** Opening RECORD SET block **
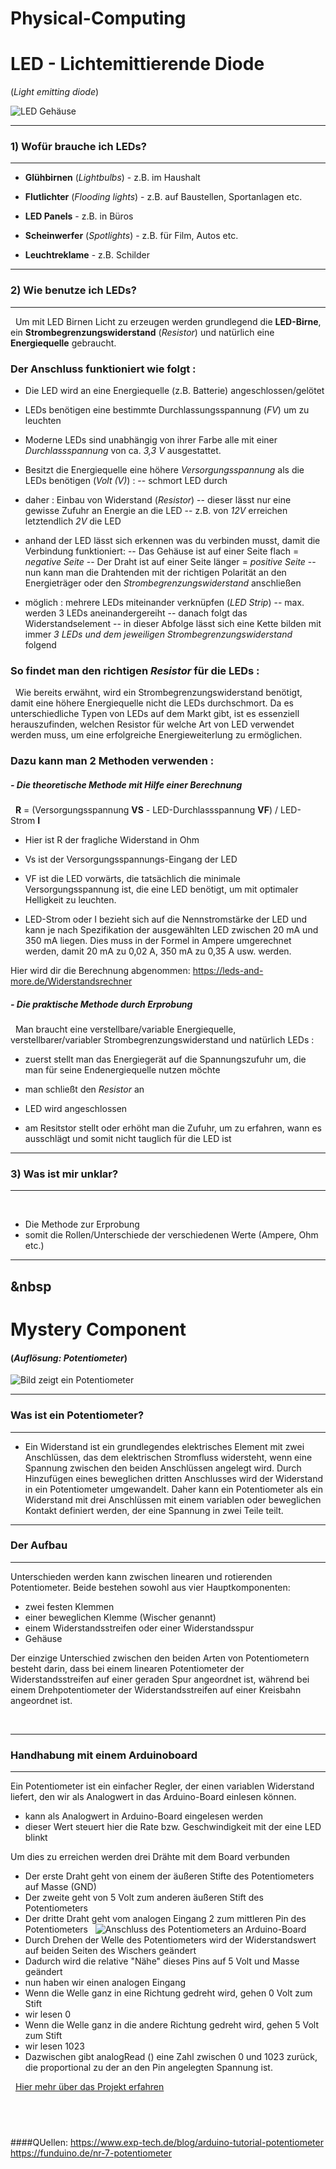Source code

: # Physical-Computing

# LED - Lichtemittierende Diode
(*Light emitting diode*)
 &nbsp;
 
 ![LED Gehäuse](https://res.cloudinary.com/rsc/image/upload/b_rgb:FFFFFF,c_pad,dpr_1.0,f_auto,h_843,q_auto,w_1500/c_pad,h_843,w_1500/F2285988-01?pgw=1&pgwact=1)
 
---
### **1) Wofür brauche ich LEDs?**
---

- **Glühbirnen** (*Lightbulbs*) - z.B. im Haushalt

- **Flutlichter** (*Flooding lights*)  -  z.B. auf Baustellen, Sportanlagen etc.
- **LED Panels**  -  z.B. in Büros 
- **Scheinwerfer** (*Spotlights*)  -   z.B. für Film, Autos etc.
- **Leuchtreklame**  -  z.B. Schilder

---
### **2) Wie benutze ich LEDs?**
---
 &nbsp;
Um mit LED Birnen Licht zu erzeugen werden grundlegend die **LED-Birne**, ein **Strombegrenzungswiderstand** (*Resistor*) und natürlich eine **Energiequelle** gebraucht.

### Der Anschluss funktioniert wie folgt :


- Die LED wird an eine Energiequelle (z.B. Batterie) angeschlossen/gelötet

- LEDs benötigen eine bestimmte Durchlassungsspannung (*FV*) um zu leuchten
- Moderne LEDs sind unabhängig von ihrer Farbe alle mit einer *Durchlassspannung* von ca. *3,3 V* ausgestattet.
- Besitzt die Energiequelle eine höhere *Versorgungsspannung* als die LEDs benötigen (*Volt (V)*) :
-- schmort LED durch
- daher : Einbau von Widerstand (*Resistor*)
-- dieser lässt nur eine gewisse Zufuhr an Energie an die LED
-- z.B. von *12V* erreichen letztendlich *2V* die LED
- anhand der LED lässt sich erkennen was du verbinden musst, damit die Verbindung funktioniert:
-- Das Gehäuse ist auf einer Seite flach = *negative Seite*
-- Der Draht ist auf einer Seite länger = *positive Seite*
-- nun kann man die Drahtenden mit der richtigen Polarität an den Energieträger oder den *Strombegrenzungswiderstand* anschließen
- möglich : mehrere LEDs miteinander verknüpfen (*LED Strip*)
-- max. werden 3 LEDs aneinandergereiht
-- danach folgt das Widerstandselement
-- in dieser Abfolge lässt sich eine Kette bilden mit immer *3 LEDs und dem jeweiligen Strombegrenzungswiderstand* folgend

### So findet man den richtigen *Resistor* für die LEDs :
 &nbsp;
Wie bereits erwähnt, wird ein Strombegrenzungswiderstand benötigt, damit eine höhere Energiequelle nicht die LEDs durchschmort. Da es unterschiedliche Typen von LEDs auf dem Markt gibt, ist es essenziell herauszufinden, welchen Resistor für welche Art von LED verwendet werden muss, um eine erfolgreiche Energieweiterlung zu ermöglichen.
 &nbsp;

### Dazu kann man 2 Methoden verwenden :
##### - Die theoretische Methode mit Hilfe einer Berechnung
 &nbsp;
**R** = (Versorgungsspannung **VS** - LED-Durchlassspannung **VF**) / LED-Strom **I**
 &nbsp;
 - Hier ist R der fragliche Widerstand in Ohm

- Vs ist der Versorgungsspannungs-Eingang der LED
- VF ist die LED vorwärts, die tatsächlich die minimale Versorgungsspannung ist, die eine LED benötigt, um mit optimaler Helligkeit zu leuchten.
- LED-Strom oder I bezieht sich auf die Nennstromstärke der LED und kann je nach Spezifikation der ausgewählten LED zwischen 20 mA und 350 mA liegen. Dies muss in der Formel in Ampere umgerechnet werden, damit 20 mA zu 0,02 A, 350 mA zu 0,35 A usw. werden.

Hier wird dir die Berechnung abgenommen:
<https://leds-and-more.de/Widerstandsrechner>
 &nbsp;
##### - Die praktische Methode durch Erprobung
 &nbsp;
 Man braucht eine verstellbare/variable Energiequelle, verstellbarer/variabler Strombegrenzungswiderstand und natürlich LEDs :
 - zuerst stellt man das Energiegerät auf die Spannungszufuhr um, die man für seine Endenergiequelle nutzen möchte
 
- man schließt den *Resistor* an
- LED wird angeschlossen
- am Resitstor stellt oder erhöht man die Zufuhr, um zu erfahren, wann es ausschlägt und somit nicht tauglich für die LED ist 
 &nbsp;
---
### **3) Was ist mir unklar?**
---
 &nbsp;
- Die Methode zur Erprobung
- somit die Rollen/Unterschiede der verschiedenen Werte (Ampere, Ohm etc.)
 &nbsp;
 
 --- 
 &nbsp
 ---

# Mystery Component
#### (*Auflösung: Potentiometer*)

![Bild zeigt ein Potentiometer](https://upload.wikimedia.org/wikipedia/commons/thumb/b/b5/Potentiometer.jpg/220px-Potentiometer.jpg)

---
### **Was ist ein Potentiometer?**
---
- Ein Widerstand ist ein grundlegendes elektrisches Element mit zwei Anschlüssen, das dem elektrischen Stromfluss widersteht, wenn eine Spannung zwischen den beiden Anschlüssen angelegt wird. Durch Hinzufügen eines beweglichen dritten Anschlusses wird der Widerstand in ein Potentiometer umgewandelt. Daher kann ein Potentiometer als ein Widerstand mit drei Anschlüssen mit einem variablen oder beweglichen Kontakt definiert werden, der eine Spannung in zwei Teile teilt.
 &nbsp;
---
### **Der Aufbau**
---

Unterschieden werden kann zwischen linearen und rotierenden Potentiometer. Beide bestehen sowohl aus vier Hauptkomponenten:

-  zwei festen Klemmen
-  einer beweglichen Klemme (Wischer genannt)
-  einem Widerstandsstreifen oder einer Widerstandsspur
-  Gehäuse

Der einzige Unterschied zwischen den beiden Arten von Potentiometern besteht darin, dass bei einem linearen Potentiometer der Widerstandsstreifen auf einer geraden Spur angeordnet ist, während bei einem Drehpotentiometer der Widerstandsstreifen auf einer Kreisbahn angeordnet ist.

 &nbsp;
 
 ---
### **Handhabung mit einem Arduinoboard**
---
Ein Potentiometer ist ein einfacher Regler, der einen variablen Widerstand liefert, den wir als Analogwert in das Arduino-Board einlesen können.

- kann als Analogwert in Arduino-Board eingelesen werden
- dieser Wert steuert hier die Rate bzw. Geschwindigkeit mit der eine LED blinkt

Um dies zu erreichen werden drei Drähte mit dem Board verbunden

- Der erste Draht geht von einem der äußeren Stifte des Potentiometers auf Masse (GND)
- Der zweite geht von 5 Volt zum anderen äußeren Stift des Potentiometers
- Der dritte Draht geht vom analogen Eingang 2 zum mittleren Pin des Potentiometers
 &nbsp;
![Anschluss des Potentiometers an Arduino-Board](https://www.exp-tech.de/media/image/39/a4/5b/xpotentiometer5c4f09d4098a5.jpg.pagespeed.ic.45UiUsDwnW.webp)
 &nbsp;
- Durch Drehen der Welle des Potentiometers wird der Widerstandswert auf beiden Seiten des Wischers geändert
- Dadurch wird die relative "Nähe" dieses Pins auf 5 Volt und Masse geändert
- nun haben wir einen analogen Eingang
- Wenn die Welle ganz in eine Richtung gedreht wird, gehen 0 Volt zum Stift
- wir lesen 0
- Wenn die Welle ganz in die andere Richtung gedreht wird, gehen 5 Volt zum Stift
- wir lesen 1023
- Dazwischen gibt analogRead () eine Zahl zwischen 0 und 1023 zurück, die proportional zu der an den Pin angelegten Spannung ist.

 &nbsp;
[Hier mehr über das Projekt erfahren](https://www.behance.net/gallery/17327583/Klangfarben?tracking_source=search_projects_recommended%7Cphysical%20computing)

 &nbsp;
---

####QUellen:
<https://www.exp-tech.de/blog/arduino-tutorial-potentiometer>
<https://funduino.de/nr-7-potentiometer>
** Closing RECORD SET block **
[EXERCISE PROMPT] Copy out every line from the records that has the word "Eingang".

[EXPECTED OUTPUT]
- Vs ist der Versorgungsspannungs-Eingang der LED
- Der dritte Draht geht vom analogen Eingang 2 zum mittleren Pin des Potentiometers
- nun haben wir einen analogen Eingang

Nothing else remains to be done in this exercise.